The system of claim 1, wherein the vertical columns comprise a geared rack and wherein the main frame comprises a plurality of motors having pinions, the pinions configured to engage the geared racks of the vertical columns such that activation of the motors induces the main frame, and slip form structure coupled thereto, to move vertically along the geared vertical columns.
The system of claim 2, further comprising work platform motors having pinions, such that the pinions engage the geared vertical columns, wherein activation of the work platform motors induces the work platform to move vertically along the geared vertical columns.
The system of claim 3, wherein the main frame and work platform move simultaneously.
5. The system of claim 1, wherein the slip form structure is coupled to the main frame using a series of brackets coupled to flanges of the slip form structure.
6. The system of claim 1, further comprising a plurality of levers extending downwardly from the main frame, wherein a guide wheel is coupled to a distal end of each lever, the guide wheel configured to roll along cured concrete as the main frame raises.
7. The system of claim 1, further comprising a conduit, the conduit having a proximal end and a distal end, wherein the proximal end is configured to be placed in fluid communication with a pump for pumping a concrete slurry, and the distal end is configured to deliver wet concrete slurry to a trough formed by the slip form structure.
8. The system of claim 7, further comprising a nozzle at the distal end of the conduit.
9. The system of claim 8, further comprising a distance sensor adjacent to the nozzle, the
distance sensor sensing a distance between the sensor and a layer of wet concrete as the wet concrete is poured through the nozzle.
10. The system of claim 9, further comprising a micro-motor residing adjacent the nozzle, wherein the micro-motor is configured to generate vibratory energy while concrete slurry is passing through the nozzle.
11. The system of claim 10, further comprising a processor, wherein the processor is configured to receive commands from the distance sensor and to cause (i) the nozzle to close, or (ii) a pump to discontinue pumping a concrete slurry into the conduit, when the distance sensor senses that a layer of wet concrete within the trough has reached a designated distance from the nozzle.
12. The system of claim 11, further comprising an electronically-controlled arm for moving the conduit, the electronically-controlled arm moveable such that the nozzle remains in the trough formed from the slip sections, the movement of the electronically-controlled arm being controlled by one or more motor control signals.
13. The system of claim 12, wherein the motor control signals are generated using a
microcontroller.
14. A method of using the system for forming a vertical structure through the incremental pouring of wet concrete of claim 13, comprising the steps of:
filling the trough through a series of successive concrete pours using the nozzle; raising the slip form structure to successive vertical positions as the trough becomes filled with concrete by sliding the slip form structure over partially cured concrete; raising the work platform to a vertical position below the main frame as needed relative to the height of the slip form structure and connected main frame; automatically moving the nozzle in response to readings from the distance sensor located adjacent the nozzle;
(i) adjusting a rate of flow of the concrete slurry through the nozzle in response to
sensor readings of rate-of-fill of the trough;
(ii) adjusting a rate of movement of the nozzle along the trough in response to sensor readings of the rate-of-fill of the trough; or
(iii) both (i) and (ii); and
continuing the above steps to form a concrete tower of a desired overall height.

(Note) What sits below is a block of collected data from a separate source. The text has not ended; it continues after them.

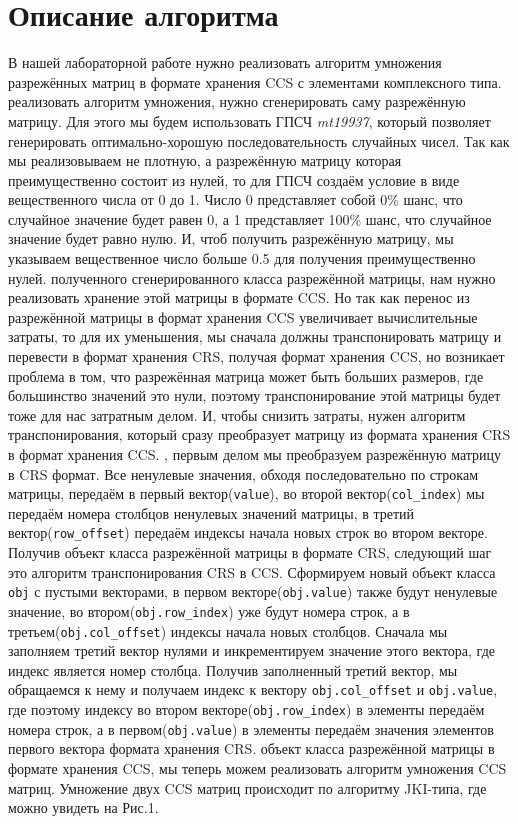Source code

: \documentclass{report}
\begin{document}
	
	\section*{Описание алгоритма}
	В нашей лабораторной работе нужно реализовать алгоритм умножения разрежённых матриц в формате хранения CCS с элементами комплексного типа.
	 реализовать алгоритм умножения, нужно сгенерировать саму разрежённую матрицу. Для этого мы будем использовать ГПСЧ \textit{mt19937}, который позволяет генерировать оптимально-хорошую последовательность случайных чисел. Так как мы реализовываем не плотную, а разрежённую матрицу которая преимущественно состоит из нулей, то для ГПСЧ создаём условие в виде вещественного числа от 0 до 1. Число 0 представляет собой 0\% шанс, что случайное значение будет равен 0, а 1 представляет 100\% шанс, что случайное значение будет равно нулю. И, чтоб получить разрежённую матрицу, мы указываем вещественное число больше 0.5 для получения преимущественно нулей. 
	 полученного сгенерированного класса разрежённой матрицы, нам нужно реализовать хранение этой матрицы в формате CCS. Но так как перенос из разрежённой матрицы в формат хранения CCS увеличивает вычислительные затраты, то для их уменьшения, мы сначала должны транспонировать матрицу и перевести в формат хранения CRS, получая формат хранения CCS, но возникает проблема в том, что разрежённая матрица может быть больших размеров, где большинство значений это нули, поэтому транспонирование этой матрицы будет тоже для нас затратным делом. И, чтобы снизить затраты, нужен алгоритм транспонирования, который сразу преобразует матрицу из формата хранения CRS в формат хранения CCS.
	, первым делом мы преобразуем разрежённую матрицу в CRS формат. Все ненулевые значения, обходя последовательно по строкам матрицы, передаём в первый вектор(\verb|value|), во второй вектор(\verb|col_index|) мы передаём номера столбцов ненулевых значений матрицы, в третий вектор(\verb|row_offset|) передаём индексы начала новых строк во втором векторе. Получив объект класса разрежённой матрицы в формате CRS, следующий шаг это алгоритм транспонирования CRS в CCS. Сформируем новый объект класса \verb|obj| с пустыми векторами, в первом векторе(\verb|obj.value|) также будут ненулевые значение, во втором(\verb|obj.row_index|) уже будут номера строк, а в третьем(\verb|obj.col_offset|) индексы начала новых столбцов. Сначала мы заполняем третий вектор  нулями и инкрементируем значение этого вектора, где индекс является номер столбца. Получив заполненный третий вектор, мы обращаемся к нему и получаем индекс к вектору \verb|obj.col_offset| и \verb|obj.value|, где поэтому индексу во втором векторе(\verb|obj.row_index|) в элементы передаём номера строк, а в первом(\verb|obj.value|) в элементы передаём значения элементов первого вектора формата хранения CRS.
	 объект класса разрежённой матрицы в формате хранения CCS, мы теперь можем реализовать алгоритм умножения CCS матриц. Умножение двух CCS матриц происходит по алгоритму JKI-типа, где можно увидеть на Рис.1.
	
\end{document}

15. The method of claim 14, wherein the microcontroller is programmed to (i) control a rate at which concrete is poured into the trough in response to depth sensor readings, (ii) close a valve or open a valve associated with the nozzle at the end of the conduit, (iii) move the nozzle along the trough and avoid obstacles, (iv) raise the main frame operatively connected to the slip form structure in response to successive layers of wet concrete being poured, (v) raise the work platform below the main frame, and (vi) combinations thereof.

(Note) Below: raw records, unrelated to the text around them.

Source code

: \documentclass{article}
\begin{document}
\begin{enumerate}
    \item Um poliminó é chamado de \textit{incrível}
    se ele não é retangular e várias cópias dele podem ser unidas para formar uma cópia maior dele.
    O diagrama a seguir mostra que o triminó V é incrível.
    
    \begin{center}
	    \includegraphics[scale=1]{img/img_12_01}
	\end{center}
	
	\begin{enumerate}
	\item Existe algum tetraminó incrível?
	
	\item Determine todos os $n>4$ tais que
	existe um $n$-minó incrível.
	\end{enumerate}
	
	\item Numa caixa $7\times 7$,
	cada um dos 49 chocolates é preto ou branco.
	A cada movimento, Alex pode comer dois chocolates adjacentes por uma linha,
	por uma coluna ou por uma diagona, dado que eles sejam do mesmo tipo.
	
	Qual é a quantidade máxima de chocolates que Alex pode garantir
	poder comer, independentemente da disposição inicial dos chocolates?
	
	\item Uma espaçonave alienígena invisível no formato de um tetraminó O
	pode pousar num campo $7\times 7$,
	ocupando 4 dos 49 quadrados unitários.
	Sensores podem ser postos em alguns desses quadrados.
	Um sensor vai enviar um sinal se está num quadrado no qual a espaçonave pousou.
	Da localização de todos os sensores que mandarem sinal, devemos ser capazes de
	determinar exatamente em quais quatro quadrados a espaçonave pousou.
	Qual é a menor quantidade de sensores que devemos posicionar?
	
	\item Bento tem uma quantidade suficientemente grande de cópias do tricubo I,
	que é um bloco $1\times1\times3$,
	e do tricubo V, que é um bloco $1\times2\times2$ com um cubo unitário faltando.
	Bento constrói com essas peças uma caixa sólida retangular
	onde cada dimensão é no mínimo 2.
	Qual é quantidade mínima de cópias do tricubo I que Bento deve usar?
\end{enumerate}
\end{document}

16. The method of claim 15, further comprising inputting operational parameters to the microcontroller to control movement of the conduit and nozzle, wherein the operational parameters comprise (i) pour layer depth, (ii) ambient temperature, (iii) ambient humidity, (iv) concrete slurry temperature, (v) rate of travel of the nozzle along the trough, (vi) overall height of the concrete structure, (vii) or combinations thereof.